Des bœufs vers le sillon le joug plus lourd s’affaisse ;
L’homme passe la main sur son front, sa voix baisse ;
Le soc glissant vacille entre ses doigts nerveux ;
La sueur, de la femme imbibe les cheveux ;
Ils arrêtent le char à moitié de sa course ;
Sur les flancs d’une roche ils vont lécher la source,
Et, la lèvre collée au granit humecté,
Savourent sa fraîcheur et son humidité.


Oh ! qu’ils boivent dans cette goutte
L’oubli des pas qu’il faut marcher !
Seigneur, que chacun sur sa route
Trouve son eau dans le rocher !

Que ta grâce les désaltère !
Tous ceux qui marchent sur la terre
Ont soif à quelque heure du jour :
Fais à leur lèvre desséchée
Jaillir de ta source cachée
La goutte de paix et d’amour !


Ils ont tous cette eau de leur âme :
Aux uns c’est un sort triomphant ;
À ceux-ci le cœur d’une femme ;
À ceux-là le front d’un enfant ;
À d’autres l’amitié secrète,
Ou les extases du poëte :
Chaque ruche d’homme a son miel.
Ah ! livre à leur soif assouvie
Cette eau des sources de la vie !
Mais ma source à moi n’est qu’au ciel.


L’eau d’ici-bas n’a qu’amertume
Aux lèvres qui burent l’amour,
Et de la soif qui me consume
L’onde n’est pas dans ce séjour ;
Elle n’est que dans ma pensée
Vers mon Dieu sans cesse élancée,
Dans quelques sanglots de ma voix,
Dans ma douceur à la souffrance ;
Et ma goutte à moi d’espérance,
C’est dans mes pleurs que je la bois !



Mais le milieu du jour au repas les rappelle ;
Ils couchent sur le sol le fer ; l’homme dételle
Du joug tiède et fumant les bœufs, qui vont en paix
Se coucher loin du soc sous un feuillage épais.
La mère et les enfants, qu’un peu d’ombre rassemble,
Sur l’herbe, autour du père, assis, rompent ensemble
Et se passent entre eux, de la main à la main
Les fruits, les œufs durcis, le laitage et le pain ;
Et le chien, regardant le visage du père,
Suit d’un œil confiant les miettes qu’il espère.
Le repas achevé, la mère, du berceau
Qui repose couché dans un sillon nouveau,
Tire un bel enfant nu qui tend ses mains vers elle,
L’enlève, et, suspendu, l’emporte à sa mamelle,
L’endort en le berçant du sein sur ses genoux,
Et s’endort elle-même, un bras sur son époux.
Et sous le poids du jour la famille sommeille
Sur la couche de terre, et le chien seul les veille ;
Et les anges de Dieu d’en haut peuvent les voir,
Et les songes du ciel sur leurs têtes pleuvoir.

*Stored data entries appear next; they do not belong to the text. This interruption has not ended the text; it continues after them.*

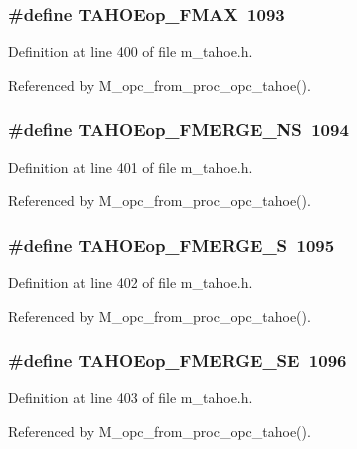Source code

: \subsubsection{\setlength{\rightskip}{0pt plus 5cm}\#define TAHOEop\_\-FMAX~1093}\label{m__tahoe_8h_d01addb8748c8a25ddd4c55dea723fb0}




Definition at line 400 of file m\_\-tahoe.h.

Referenced by M\_\-opc\_\-from\_\-proc\_\-opc\_\-tahoe().
\subsubsection{\setlength{\rightskip}{0pt plus 5cm}\#define TAHOEop\_\-FMERGE\_\-NS~1094}\label{m__tahoe_8h_5bd5632da2ad4190aacb96a306ac0fcc}




Definition at line 401 of file m\_\-tahoe.h.

Referenced by M\_\-opc\_\-from\_\-proc\_\-opc\_\-tahoe().
\subsubsection{\setlength{\rightskip}{0pt plus 5cm}\#define TAHOEop\_\-FMERGE\_\-S~1095}\label{m__tahoe_8h_51b261fd06738094f095c22889c13a2b}




Definition at line 402 of file m\_\-tahoe.h.

Referenced by M\_\-opc\_\-from\_\-proc\_\-opc\_\-tahoe().
\subsubsection{\setlength{\rightskip}{0pt plus 5cm}\#define TAHOEop\_\-FMERGE\_\-SE~1096}\label{m__tahoe_8h_9b576ce303cd65a76bc0296213fb4db7}




Definition at line 403 of file m\_\-tahoe.h.

Referenced by M\_\-opc\_\-from\_\-proc\_\-opc\_\-tahoe().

Oh ! dormez sous le vert nuage
De feuilles qui couvrent ce nid,
Homme, femme, enfants leur image,
Que la loi d’amour réunit !
Ô famille, abrégé du monde,
Instinct qui charme et qui féconde
Les fils de l’homme en ce bas lieu,
N’est-ce pas toi qui nous rappelle
Cette parenté fraternelle
Des enfants dont le père est Dieu ?


Foyer d’amour où cette flamme
Qui circule dans l’univers
Joint le cœur au cœur, l’âme à l’âme,
Enchaîne les sexes divers,
Tu resserres et tu relies
Les générations, les vies,
Dans ton mystérieux lien ;
Et l’amour qui du ciel émane,
Des voluptés culte profane,
Devient vertu s’il est le tien !


Dieu te garde et te sanctifie :
L’homme te confie à la loi,
Et la nature purifie
Ce qui serait impur sans toi.
Sous le toit saint qui te rassemble,
Les regards, les sommeils ensemble,
Ne souillent plus ta chasteté,
Et sans qu’aucun limon s’y mêle,
La source humaine renouvelle
Les torrents de l’humanité.


Ils ont quitté leur arbre et repris leur journée.
Du matin au couchant l’ombre déjà tournée
S’allonge au pied du chêne et sur eux va pleuvoir ;
Le lac, moins éclatant, se ride au vent du soir ;
De l’autre bord du champ le sillon se rapproche.
Mais quel son a vibré dans les feuilles ? La cloche,
Comme un soupir des eaux qui s’élève du bord,
Répand dans l’air ému l’imperceptible accord,

Et par des mains d’enfants au hameau balancée
Vient donner de si loin son coup à la pensée :
C’est l’Angelus qui tinte, et rappelle en tout lieu
Que le matin des jours et le soir sont à Dieu.
À ce pieux appel le laboureur s’arrête,
Il se tourne au clocher, il découvre sa tête,
Joint ses robustes mains d’où tombe l’aiguillon,
Élève un peu son âme au-dessus du sillon,
Tandis que les enfants, à genoux sur la terre,
Joignent leurs petits doigts dans les mains de leur mère.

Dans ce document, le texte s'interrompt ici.